Consider the following sum for positive integers $a$ and $b$
$$\sum_{n = 0}^\infty \frac{(-1)^n}{an + b}. $$
What is the closed form of this sum? Solutions, partial progress, and suggestions appreciated.
Note: The original problem asks for $a = 8, b = 3$, though we haven't solved this case yet.

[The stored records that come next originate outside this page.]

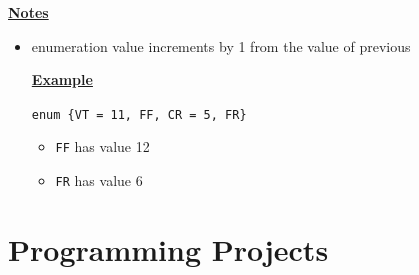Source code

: \documentclass[12pt]{article}
\begin{document}
\begin{enumerate}[1.]
        \bigskip

        \underline{\textbf{Notes}}

        \begin{itemize}
            \item enumeration value increments by 1 from the value of previous

            \bigskip

            \underline{\textbf{Example}}

            \bigskip

            \texttt{enum \{VT = 11, FF, CR = 5, FR\}}

            \begin{itemize}
                \item \texttt{FF} has value 12
                \item \texttt{FR} has value 6
            \end{itemize}
        \end{itemize}
\end{enumerate}

\section{Programming Projects}
\end{document}

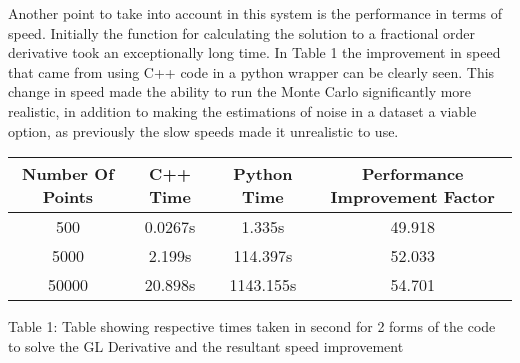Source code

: Another point to take into account in this system is the performance in terms of speed. Initially the function for calculating the solution to a fractional order derivative took an exceptionally long time. In Table 1 the improvement in speed that came from using C++ code in a python wrapper can be clearly seen. This change in speed made the ability to run the Monte Carlo significantly more realistic, in addition to making the estimations of noise in a dataset a viable option, as previously the slow speeds made it unrealistic to use.


\begin{center}
\begin{tabular}{||c c c c||}
 \hline
 Number Of Points & C++ Time & Python Time & Performance Improvement Factor \\ [0.5ex] 
 \hline\hline
500 & 0.0267s & 1.335s & 49.918 \\ [1ex] 
 \hline
5000 & 2.199s & 114.397s & 52.033 \\ [1ex] 
 \hline
50000 & 20.898s & 1143.155s & 54.701 \\ [1ex] 
\hline
\end{tabular}
\end{center}
\caption{Table 1: Table showing respective times taken in second for 2 forms of the code to solve the GL Derivative and the resultant speed improvement}
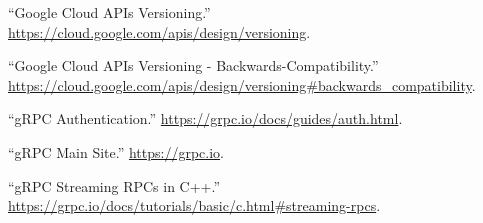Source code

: \documentclass[11pt]{article}
\begin{document}
{{\begin{thebibliography}{45}
\mdbibitemlabel{{}[8]}\textquotedblleft{}Google Cloud APIs Versioning.\textquotedblright{} \href{https://cloud.google.com/apis/design/versioning}{{\ttfamily https://\hspace{0pt}cloud.\hspace{0pt}google.\hspace{0pt}com/\hspace{0pt}apis/\hspace{0pt}design/\hspace{0pt}versioning}}.\label{apiversioning}%

\mdbibitemlabel{{}[9]}\textquotedblleft{}Google Cloud APIs Versioning - Backwards-Compatibility.\textquotedblright{} \href{https://cloud.google.com/apis/design/versioning\%23backwards_compatibility}{{\ttfamily https://\hspace{0pt}cloud.\hspace{0pt}google.\hspace{0pt}com/\hspace{0pt}apis/\hspace{0pt}design/\hspace{0pt}versioning\#\hspace{0pt}backwards\_\hspace{0pt}compatibility}}.\label{apiversioningbackwardscompatibility}%

\mdbibitemlabel{{}[10]}\textquotedblleft{}gRPC Authentication.\textquotedblright{} \href{https://grpc.io/docs/guides/auth.html}{{\ttfamily https://\hspace{0pt}grpc.\hspace{0pt}io/\hspace{0pt}docs/\hspace{0pt}guides/\hspace{0pt}auth.\hspace{0pt}html}}.\label{grpcauth}%

\mdbibitemlabel{{}[11]}\textquotedblleft{}gRPC Main Site.\textquotedblright{} \href{https://grpc.io}{{\ttfamily https://\hspace{0pt}grpc.\hspace{0pt}io}}.\label{grpc}%

\mdbibitemlabel{{}[12]}\textquotedblleft{}gRPC Streaming RPCs in C++.\textquotedblright{} \href{https://grpc.io/docs/tutorials/basic/c.html\%23streaming-rpcs}{{\ttfamily https://\hspace{0pt}grpc.\hspace{0pt}io/\hspace{0pt}docs/\hspace{0pt}tutorials/\hspace{0pt}basic/\hspace{0pt}c.\hspace{0pt}html\#\hspace{0pt}streaming-\hspace{0pt}rpcs}}.\label{grpcstreamc}%


\end{thebibliography}}}
\end{document}
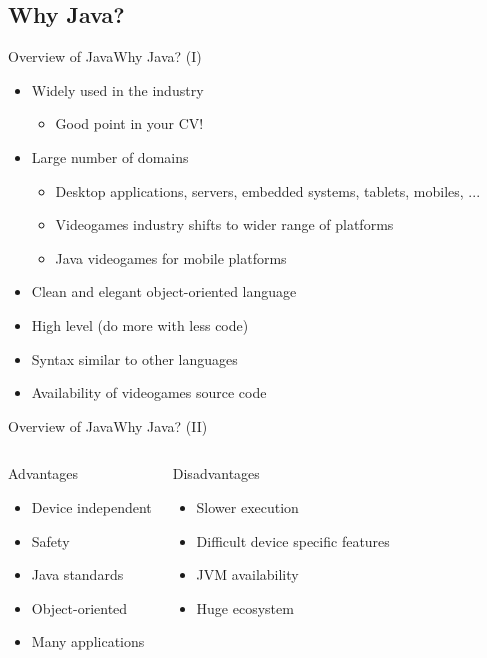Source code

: \documentclass{beamer}
\begin{document}
\subsection[Why Java?]{Why Java?}
\begin{frame}{Overview of Java}{Why Java? (I)}
	\begin{itemize}
	\item Widely used in the industry
		\begin{itemize}
		\item Good point in your CV!
		\end{itemize}
	\item Large number of domains
		\begin{itemize}
		\item Desktop applications, servers, embedded systems, tablets, mobiles, ...
		\item Videogames industry shifts to wider range of platforms
		\item Java videogames for mobile platforms
		\end{itemize}
	\item Clean and elegant object-oriented language
	\item High level (do more with less code)
	\item Syntax similar to other languages
	\item Availability of videogames source code
  	\end{itemize}
\end{frame}

\begin{frame}{Overview of Java}{Why Java? (II)}
    \begin{columns}
	   \begin{block}{Advantages}
  		\begin{itemize}
		\item Device independent
		\item Safety
		\item Java standards
		\item Object-oriented
		\item Many applications
  		\end{itemize}
		\end{block}
		\begin{block}{Disadvantages}
		\begin{itemize}
		\item Slower execution
		\item Difficult device specific features
		\item JVM availability
		\item Huge ecosystem
  		\end{itemize}
		\end{block}
	\end{columns}
\end{frame}
\end{document}
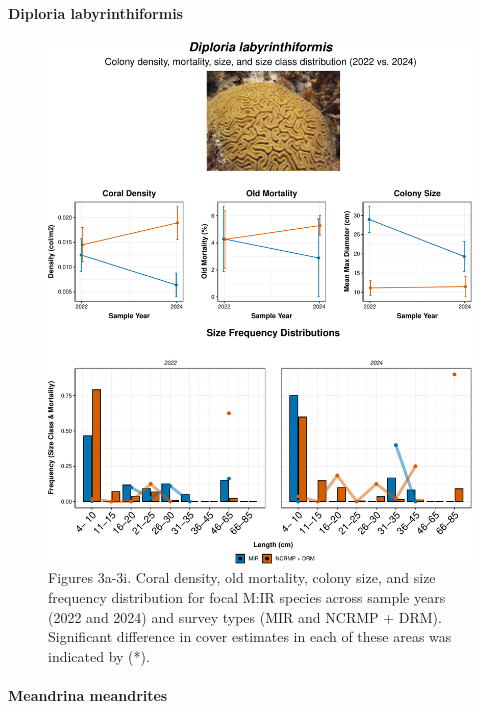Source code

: \documentclass[
]{article}
\let\oldparagraph\paragraph
\renewcommand{\paragraph}[1]{\oldparagraph{#1}\mbox{}}
\begin{document}
\hypertarget{diploria-labyrinthiformis}{%
\paragraph{\texorpdfstring{ Diploria labyrinthiformis
}{ Diploria labyrinthiformis }}\label{diploria-labyrinthiformis}}

\begin{figure}

{\centering \includegraphics{MIR_quarto_files/figure-pdf/coral-tabyss-5.pdf}

}

\caption{Figures 3a-3i. Coral density, old mortality, colony size, and
size frequency distribution for focal M:IR species across sample years
(2022 and 2024) and survey types (MIR and NCRMP + DRM). Significant
difference in cover estimates in each of these areas was indicated by
(*).}

\end{figure}

\hypertarget{meandrina-meandrites}{%
\paragraph{\texorpdfstring{ Meandrina meandrites
}{ Meandrina meandrites }}\label{meandrina-meandrites}}
\end{document}
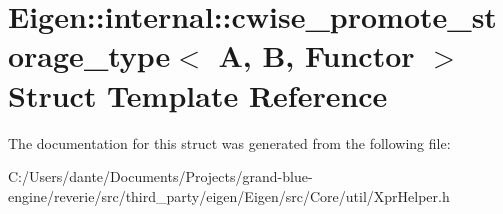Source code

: \hypertarget{struct_eigen_1_1internal_1_1cwise__promote__storage__type}{}\section{Eigen\+::internal\+::cwise\+\_\+promote\+\_\+storage\+\_\+type$<$ A, B, Functor $>$ Struct Template Reference}
\label{struct_eigen_1_1internal_1_1cwise__promote__storage__type}


The documentation for this struct was generated from the following file\+:\begin{DoxyCompactItemize}
\item 
C\+:/\+Users/dante/\+Documents/\+Projects/grand-\/blue-\/engine/reverie/src/third\+\_\+party/eigen/\+Eigen/src/\+Core/util/Xpr\+Helper.\+h\end{DoxyCompactItemize}
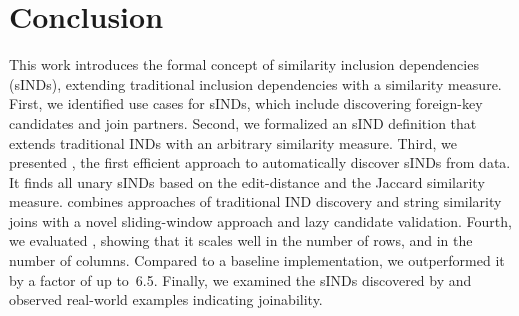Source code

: \section{Conclusion}
\label{section:discussion}

This work introduces the formal concept of similarity inclusion dependencies (sINDs), extending traditional inclusion dependencies with a similarity measure.
First, we identified use cases for sINDs, which include discovering foreign-key candidates and join partners.
Second, we formalized an sIND definition that extends traditional INDs with an arbitrary similarity measure.
Third, we presented \sawfish, the first efficient approach to automatically discover sINDs from data.
It finds all unary sINDs based on the edit-distance and the Jaccard similarity measure.
\sawfish combines approaches of traditional IND discovery and string similarity joins with a novel sliding-window approach and lazy candidate validation. %
Fourth, we evaluated \sawfish, showing that it scales well in the number of rows, and in the number of columns.
Compared to a baseline implementation, we outperformed it by a factor of up to~6.5.
Finally, we examined the sINDs discovered by \sawfish and observed real-world examples indicating joinability.

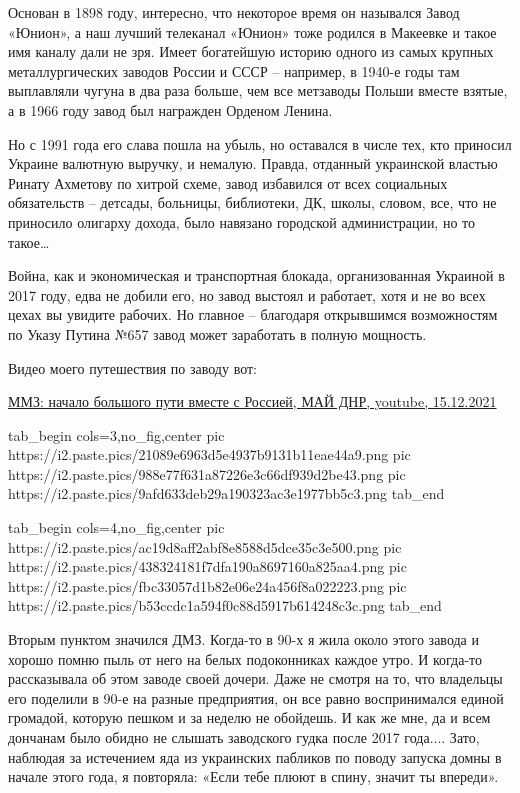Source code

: 
Основан в 1898 году, интересно, что некоторое время он назывался Завод «Юнион»,
а наш лучший телеканал «Юнион» тоже родился в Макеевке и такое имя каналу дали
не зря. Имеет богатейшую историю одного из самых крупных металлургических
заводов России и СССР – например, в 1940-е годы там выплавляли чугуна в два
раза больше, чем все метзаводы Польши вместе взятые, а в 1966 году завод был
награжден Орденом Ленина.

Но с 1991 года его слава пошла на убыль, но оставался в числе тех, кто приносил
Украине валютную выручку, и немалую. Правда, отданный украинской властью Ринату
Ахметову по хитрой схеме, завод избавился от всех социальных обязательств –
детсады, больницы, библиотеки, ДК, школы, словом, все, что не приносило
олигарху дохода, было навязано городской администрации, но то такое…

Война, как и экономическая и транспортная блокада, организованная Украиной в
2017 году, едва не добили его, но завод выстоял и работает, хотя и не во всех
цехах вы увидите рабочих. Но главное – благодаря открывшимся возможностям по
Указу Путина №657 завод может заработать в полную мощность.

Видео моего путешествия по заводу вот:

\href{https://www.youtube.com/watch?v=YbKnjqbMhrI}{%
ММЗ: начало большого пути вместе с Россией, МАЙ ДНР, youtube, 15.12.2021%
}

\ifcmt
  tab_begin cols=3,no_fig,center
     pic https://i2.paste.pics/21089e6963d5e4937b9131b11eae44a9.png
		 pic https://i2.paste.pics/988e77f631a87226e3c66df939d2be43.png
		 pic https://i2.paste.pics/9afd633deb29a190323ac3e1977bb5c3.png
  tab_end

  tab_begin cols=4,no_fig,center
	   pic https://i2.paste.pics/ac19d8aff2abf8e8588d5dce35c3e500.png
		 pic https://i2.paste.pics/438324181f7dfa190a8697160a825aa4.png
		 pic https://i2.paste.pics/fbc33057d1b82e06e24a456f8a022223.png
		 pic https://i2.paste.pics/b53ccdc1a594f0c88d5917b614248c3c.png
  tab_end
\fi

Вторым пунктом значился ДМЗ. Когда-то в 90-х я жила около этого завода и хорошо
помню пыль от него на белых подоконниках каждое утро. И когда-то рассказывала
об этом заводе своей дочери. Даже не смотря на то, что владельцы его поделили в
90-е на разные предприятия, он все равно воспринимался единой громадой, которую
пешком и за неделю не обойдешь. И как же мне, да и всем дончанам было обидно не
слышать заводского гудка после 2017 года.... Зато, наблюдая за истечением яда из
украинских пабликов по поводу запуска домны в начале этого года, я повторяла:
«Если тебе плюют в спину, значит ты впереди».

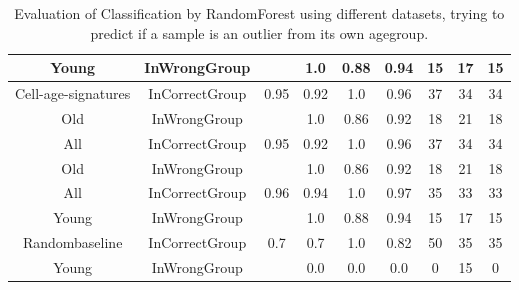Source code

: \begin{table}[H]
\begin{tabular}{|c|c|c|c|c|c|c|c|c|}
		Young & InWrongGroup &   & 1.0 & 0.88 & 0.94 & 15 & 17 & 15 \\
		\hline
		Cell-age-signatures & InCorrectGroup & 0.95 & 0.92 & 1.0 & 0.96 & 37 & 34 & 34 \\
		Old & InWrongGroup &   & 1.0 & 0.86 & 0.92 & 18 & 21 & 18 \\
		\hline
		\hline
		\rowcolor{gray!20}
		All & InCorrectGroup & 0.95 & 0.92 & 1.0 & 0.96 & 37 & 34 & 34 \\
		\rowcolor{gray!20}
		Old & InWrongGroup &   & 1.0 & 0.86 & 0.92 & 18 & 21 & 18 \\
		\hline
		\rowcolor{gray!20}
		All & InCorrectGroup & 0.96 & 0.94 & 1.0 & 0.97 & 35 & 33 & 33 \\
		\rowcolor{gray!20}
		Young & InWrongGroup &   & 1.0 & 0.88 & 0.94 & 15 & 17 & 15 \\
		\hline
		\hline
		Randombaseline & InCorrectGroup & 0.7 & 0.7 & 1.0 & 0.82 & 50 & 35 & 35 \\
		Young & InWrongGroup &   & 0.0 & 0.0 & 0.0 & 0 & 15 & 0 \\
		\hline
	\end{tabular}
	\caption{Evaluation of Classification by RandomForest using different datasets, trying to predict if a sample is an outlier from its own agegroup.}
	\label{tab:CompareOutliersClassificationRandomForest}
\end{table}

Things my friends and I tried: For the case $a = 8, b = 3$, it is equivalent to $\int_0^1 \frac{x^2}{1 + x^8} \, dx$, not much progress here. Next, we tried writing $f(x) = \sum \frac{x^n}{an+b}$ or $f(x) = \sum \frac{\cos(nx)}{an + b}$ and writing differential equations.
$$\sum_{n = 0}^\infty \frac{(-1)^n}{a\,n + b}=\frac 1 a\,\Phi \left(-1,1,\frac{b}{a}\right)$$ where appears the Lerch transcendent function.
For $a=8$ and $b=3$, the result expresses in terms of the digamma function; it is $$\frac{1}{16} \left(\psi ^{(0)}\left(\frac{11}{16}\right)-\psi ^{(0)}\left(\frac{3}{16}\right)\right)\approx 0.273898$$ For $$I=\int_0^1 \frac{x^2}{1 + x^8} \, dx$$ $$I==\frac{1}{8} \left(\cos \left(\frac{\pi }{8}\right) \left(\pi -2 \tanh ^{-1}\left(\sin \left(\frac{\pi }{8}\right)\right)\right)-\sin \left(\frac{\pi }{8}\right) \left(\pi -2 \tanh ^{-1}\left(\cos \left(\frac{\pi }{8}\right)\right)\right)\right)$$